The Clavioline is basically a primitive mono synthesizer with presets and some variations on each preset. The chassis was designed to bolt under the keyboard of a piano, to give the piano player a little something extra in the sound generating department. ‘Runaway’, ‘Telstar’ and ‘Baby, You’re a rich man’ are the most famous instances of Clavioline in popular music.
Simple as that. Rocker switch toggles for tone presets, effects etc, sliders for octave I believe and sprung plastic keys.
A bit dusty looking. The metal flanges at each side that look a bit like rack mount ears are the part you bolt to the underside of a piano. The lack of screw holes in this one tells me it never was mounted that way.
End caps or ‘cheeks’ as I see a lot in the vintage synth world are wood. A Clavioline is powered like some Leslie speakers -through a multi-pin connector umbilical cord. Receiver is seen here behind the tuning knob.
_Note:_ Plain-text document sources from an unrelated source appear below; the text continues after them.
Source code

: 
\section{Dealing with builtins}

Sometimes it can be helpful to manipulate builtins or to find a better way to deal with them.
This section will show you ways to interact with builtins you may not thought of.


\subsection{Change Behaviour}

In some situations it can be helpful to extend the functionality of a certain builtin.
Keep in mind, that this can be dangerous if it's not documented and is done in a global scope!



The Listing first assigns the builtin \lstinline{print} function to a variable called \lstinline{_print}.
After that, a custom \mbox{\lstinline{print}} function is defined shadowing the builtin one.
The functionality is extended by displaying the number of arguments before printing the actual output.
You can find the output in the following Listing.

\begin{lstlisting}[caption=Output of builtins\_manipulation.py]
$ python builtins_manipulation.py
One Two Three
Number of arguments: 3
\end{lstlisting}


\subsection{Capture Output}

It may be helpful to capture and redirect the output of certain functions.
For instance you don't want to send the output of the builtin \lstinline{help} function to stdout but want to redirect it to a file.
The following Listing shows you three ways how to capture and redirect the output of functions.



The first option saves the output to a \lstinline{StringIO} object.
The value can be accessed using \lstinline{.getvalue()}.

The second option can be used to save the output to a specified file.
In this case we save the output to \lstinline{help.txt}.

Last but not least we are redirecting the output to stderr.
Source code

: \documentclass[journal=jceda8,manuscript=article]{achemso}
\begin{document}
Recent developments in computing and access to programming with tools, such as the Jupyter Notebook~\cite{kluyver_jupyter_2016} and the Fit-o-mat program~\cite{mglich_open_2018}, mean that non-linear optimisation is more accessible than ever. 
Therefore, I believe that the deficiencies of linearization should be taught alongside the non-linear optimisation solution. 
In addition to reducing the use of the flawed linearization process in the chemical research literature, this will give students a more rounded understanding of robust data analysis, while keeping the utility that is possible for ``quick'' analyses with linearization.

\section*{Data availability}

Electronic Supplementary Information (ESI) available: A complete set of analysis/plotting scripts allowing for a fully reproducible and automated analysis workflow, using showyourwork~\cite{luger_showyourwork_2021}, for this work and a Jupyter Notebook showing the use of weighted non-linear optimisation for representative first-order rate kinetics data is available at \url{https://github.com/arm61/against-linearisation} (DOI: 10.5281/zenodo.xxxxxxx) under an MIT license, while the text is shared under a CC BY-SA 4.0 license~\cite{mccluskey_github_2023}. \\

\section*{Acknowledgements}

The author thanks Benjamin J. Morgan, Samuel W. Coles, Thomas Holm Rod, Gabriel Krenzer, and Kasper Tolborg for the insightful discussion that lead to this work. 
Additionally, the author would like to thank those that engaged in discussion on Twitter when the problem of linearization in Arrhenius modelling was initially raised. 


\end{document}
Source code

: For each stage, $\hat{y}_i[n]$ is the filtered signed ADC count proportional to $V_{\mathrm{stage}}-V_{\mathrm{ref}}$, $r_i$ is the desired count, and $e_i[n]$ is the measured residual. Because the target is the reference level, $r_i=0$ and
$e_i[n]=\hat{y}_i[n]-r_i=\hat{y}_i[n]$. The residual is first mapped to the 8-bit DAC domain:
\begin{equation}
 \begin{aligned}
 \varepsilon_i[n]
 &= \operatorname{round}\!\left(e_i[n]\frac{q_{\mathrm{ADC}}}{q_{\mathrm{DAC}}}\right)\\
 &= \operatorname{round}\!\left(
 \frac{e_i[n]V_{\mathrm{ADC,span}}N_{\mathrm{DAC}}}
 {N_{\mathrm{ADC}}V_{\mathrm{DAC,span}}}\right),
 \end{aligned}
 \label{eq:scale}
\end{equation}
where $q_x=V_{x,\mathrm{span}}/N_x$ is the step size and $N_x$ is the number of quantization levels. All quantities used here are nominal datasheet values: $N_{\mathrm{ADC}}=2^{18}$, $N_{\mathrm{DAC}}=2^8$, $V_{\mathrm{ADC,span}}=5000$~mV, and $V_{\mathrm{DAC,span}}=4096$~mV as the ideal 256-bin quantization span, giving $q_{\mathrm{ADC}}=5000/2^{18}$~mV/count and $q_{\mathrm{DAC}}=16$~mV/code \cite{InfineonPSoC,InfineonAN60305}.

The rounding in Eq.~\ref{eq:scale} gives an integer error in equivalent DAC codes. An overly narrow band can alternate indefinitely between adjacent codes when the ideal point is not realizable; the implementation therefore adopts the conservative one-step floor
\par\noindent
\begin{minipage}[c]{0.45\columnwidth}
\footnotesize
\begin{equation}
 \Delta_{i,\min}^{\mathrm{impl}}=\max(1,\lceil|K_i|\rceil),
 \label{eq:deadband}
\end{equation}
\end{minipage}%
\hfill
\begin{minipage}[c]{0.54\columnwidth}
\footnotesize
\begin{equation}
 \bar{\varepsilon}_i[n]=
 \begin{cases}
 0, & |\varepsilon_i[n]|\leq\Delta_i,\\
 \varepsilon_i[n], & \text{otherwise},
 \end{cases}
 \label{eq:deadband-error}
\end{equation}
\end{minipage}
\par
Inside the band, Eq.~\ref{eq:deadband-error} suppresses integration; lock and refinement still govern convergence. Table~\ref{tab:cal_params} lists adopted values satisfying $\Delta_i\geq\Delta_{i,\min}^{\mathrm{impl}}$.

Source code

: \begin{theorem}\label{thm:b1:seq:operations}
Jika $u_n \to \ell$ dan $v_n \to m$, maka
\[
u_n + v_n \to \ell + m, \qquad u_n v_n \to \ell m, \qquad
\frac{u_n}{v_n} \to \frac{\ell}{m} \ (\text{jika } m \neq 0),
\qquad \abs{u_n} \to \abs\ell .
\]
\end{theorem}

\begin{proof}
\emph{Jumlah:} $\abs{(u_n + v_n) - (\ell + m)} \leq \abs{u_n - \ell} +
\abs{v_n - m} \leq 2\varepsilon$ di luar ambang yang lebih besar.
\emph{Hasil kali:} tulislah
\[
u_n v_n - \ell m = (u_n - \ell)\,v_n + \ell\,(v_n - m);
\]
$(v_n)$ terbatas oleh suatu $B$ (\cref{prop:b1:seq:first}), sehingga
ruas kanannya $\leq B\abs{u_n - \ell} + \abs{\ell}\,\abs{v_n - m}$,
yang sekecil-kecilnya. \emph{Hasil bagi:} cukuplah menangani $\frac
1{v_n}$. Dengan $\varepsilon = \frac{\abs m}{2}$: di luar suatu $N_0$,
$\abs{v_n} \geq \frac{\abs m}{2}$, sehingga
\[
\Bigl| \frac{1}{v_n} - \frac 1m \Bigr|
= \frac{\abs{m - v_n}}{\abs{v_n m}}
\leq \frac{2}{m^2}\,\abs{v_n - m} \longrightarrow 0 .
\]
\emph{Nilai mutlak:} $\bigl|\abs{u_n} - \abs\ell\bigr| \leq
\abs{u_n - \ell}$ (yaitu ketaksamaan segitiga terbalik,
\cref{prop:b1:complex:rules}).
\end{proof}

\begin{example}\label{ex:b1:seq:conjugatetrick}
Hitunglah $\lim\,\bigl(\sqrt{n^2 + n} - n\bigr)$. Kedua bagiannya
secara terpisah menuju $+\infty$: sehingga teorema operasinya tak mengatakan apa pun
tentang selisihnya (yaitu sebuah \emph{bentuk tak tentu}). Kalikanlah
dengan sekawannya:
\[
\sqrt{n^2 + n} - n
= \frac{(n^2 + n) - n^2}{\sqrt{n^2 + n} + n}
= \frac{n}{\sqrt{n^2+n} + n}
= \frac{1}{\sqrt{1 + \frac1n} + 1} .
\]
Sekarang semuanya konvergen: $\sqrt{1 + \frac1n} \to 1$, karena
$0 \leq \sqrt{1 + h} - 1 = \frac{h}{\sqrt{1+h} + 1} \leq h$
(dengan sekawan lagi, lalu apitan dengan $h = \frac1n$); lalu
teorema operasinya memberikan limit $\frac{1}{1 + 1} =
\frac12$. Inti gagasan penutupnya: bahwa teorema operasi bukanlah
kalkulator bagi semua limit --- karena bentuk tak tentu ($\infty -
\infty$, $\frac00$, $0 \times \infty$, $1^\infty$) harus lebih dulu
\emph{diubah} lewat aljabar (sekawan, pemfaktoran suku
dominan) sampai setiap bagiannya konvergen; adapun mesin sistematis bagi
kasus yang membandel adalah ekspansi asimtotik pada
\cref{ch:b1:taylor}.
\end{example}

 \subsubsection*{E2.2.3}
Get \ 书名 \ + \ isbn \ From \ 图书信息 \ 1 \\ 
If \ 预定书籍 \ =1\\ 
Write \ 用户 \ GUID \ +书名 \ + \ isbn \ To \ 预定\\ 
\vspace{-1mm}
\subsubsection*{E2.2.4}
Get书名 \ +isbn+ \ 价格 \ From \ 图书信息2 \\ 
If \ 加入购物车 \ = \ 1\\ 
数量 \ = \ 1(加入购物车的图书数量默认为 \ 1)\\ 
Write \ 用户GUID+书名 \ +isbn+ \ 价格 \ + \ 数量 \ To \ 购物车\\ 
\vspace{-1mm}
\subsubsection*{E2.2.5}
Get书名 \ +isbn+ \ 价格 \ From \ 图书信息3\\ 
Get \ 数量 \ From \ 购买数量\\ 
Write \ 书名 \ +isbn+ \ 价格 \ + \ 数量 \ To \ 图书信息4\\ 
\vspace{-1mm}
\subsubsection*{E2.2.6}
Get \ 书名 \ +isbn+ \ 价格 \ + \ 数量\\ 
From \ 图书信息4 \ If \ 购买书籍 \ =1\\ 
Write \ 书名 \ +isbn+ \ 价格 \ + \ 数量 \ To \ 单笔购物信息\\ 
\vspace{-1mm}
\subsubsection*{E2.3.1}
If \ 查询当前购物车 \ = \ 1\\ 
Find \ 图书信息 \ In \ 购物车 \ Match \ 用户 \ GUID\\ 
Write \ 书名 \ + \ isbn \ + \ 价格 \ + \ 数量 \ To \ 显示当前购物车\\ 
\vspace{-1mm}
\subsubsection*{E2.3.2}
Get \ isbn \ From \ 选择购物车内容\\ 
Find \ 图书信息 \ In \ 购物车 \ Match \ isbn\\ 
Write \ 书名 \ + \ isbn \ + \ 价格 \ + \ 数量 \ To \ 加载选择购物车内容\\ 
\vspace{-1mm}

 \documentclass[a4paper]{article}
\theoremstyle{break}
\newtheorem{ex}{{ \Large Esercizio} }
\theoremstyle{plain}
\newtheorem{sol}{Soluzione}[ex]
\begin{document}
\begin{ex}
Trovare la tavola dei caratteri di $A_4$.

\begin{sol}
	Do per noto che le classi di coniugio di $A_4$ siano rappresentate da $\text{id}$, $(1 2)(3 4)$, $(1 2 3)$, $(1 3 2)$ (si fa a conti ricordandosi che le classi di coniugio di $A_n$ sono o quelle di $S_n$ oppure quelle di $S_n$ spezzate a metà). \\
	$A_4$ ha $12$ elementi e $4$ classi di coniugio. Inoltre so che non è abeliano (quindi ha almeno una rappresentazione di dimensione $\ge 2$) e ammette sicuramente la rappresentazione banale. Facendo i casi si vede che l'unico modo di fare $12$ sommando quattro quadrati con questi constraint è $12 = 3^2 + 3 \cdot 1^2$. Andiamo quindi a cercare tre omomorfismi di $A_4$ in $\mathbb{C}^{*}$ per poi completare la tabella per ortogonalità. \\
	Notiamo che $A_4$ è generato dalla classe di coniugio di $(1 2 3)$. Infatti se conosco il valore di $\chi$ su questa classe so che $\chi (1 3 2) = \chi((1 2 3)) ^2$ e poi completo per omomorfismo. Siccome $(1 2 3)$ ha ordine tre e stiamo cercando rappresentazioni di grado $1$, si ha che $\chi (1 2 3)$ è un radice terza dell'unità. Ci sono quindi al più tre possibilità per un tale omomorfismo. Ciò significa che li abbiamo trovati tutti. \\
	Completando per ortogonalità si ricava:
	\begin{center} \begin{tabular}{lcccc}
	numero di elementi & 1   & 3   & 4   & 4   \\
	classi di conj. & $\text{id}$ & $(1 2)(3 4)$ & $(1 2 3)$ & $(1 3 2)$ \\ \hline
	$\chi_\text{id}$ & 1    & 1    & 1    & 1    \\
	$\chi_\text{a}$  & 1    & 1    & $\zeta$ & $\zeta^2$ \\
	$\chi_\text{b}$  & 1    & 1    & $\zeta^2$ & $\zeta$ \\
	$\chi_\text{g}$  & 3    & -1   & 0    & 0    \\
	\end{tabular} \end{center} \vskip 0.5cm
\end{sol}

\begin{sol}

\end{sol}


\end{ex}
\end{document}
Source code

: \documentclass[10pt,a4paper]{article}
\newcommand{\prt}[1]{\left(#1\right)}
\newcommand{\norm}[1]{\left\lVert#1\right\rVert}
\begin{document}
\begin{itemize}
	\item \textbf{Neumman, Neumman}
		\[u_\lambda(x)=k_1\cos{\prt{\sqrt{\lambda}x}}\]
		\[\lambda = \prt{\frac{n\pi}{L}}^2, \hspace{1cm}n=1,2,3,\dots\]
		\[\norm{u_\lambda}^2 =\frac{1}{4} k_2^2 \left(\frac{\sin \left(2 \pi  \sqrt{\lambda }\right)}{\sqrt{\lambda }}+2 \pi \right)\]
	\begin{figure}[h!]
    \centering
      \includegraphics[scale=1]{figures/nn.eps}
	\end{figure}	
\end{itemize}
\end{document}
I think this is a tuning knob over here too -has a little arrow that can barely be seen pointing to 4 o’clock in the picture. All the screws on this thing are original and appear to be nickle or cadmium plated possible hand made items.
Lot’s of geriatric ‘Tiny Chief’ capacitors that will no doubt blow up if power is applied. Mechanism in the upper right corner is the volume potentiometer sweep that is knee operated via a lever not pictured. Everyone loves tubes -they just hearken to a simpler time.
Key mechanism is pretty simple -essentially a piece of plastic mounted to a leaf spring. A piece of felt and protrusion at the front of the key keeps it from rising up too far and the leading edge of the spring grounds a contact, completing a circuit and making a sound.
While the mechanism is simple, the assembly itself -with three tiny screws, a VERY tiny nut, a floating nut plate inside the key and lots of adjust-ability in the form of sloppy tolerances, you can spend a lot of time getting it apart, adjusted and back together. This one key was 30 minutes work -though a lot of that time was exploratory.
My plan was to replace all the capacitors, test the tubes, clean all the key contacts and rocker switch contacts then build a break-out box with a transformer and instrument jack that plugged in to the six pin connector. Alas -someone else gets to do that fun.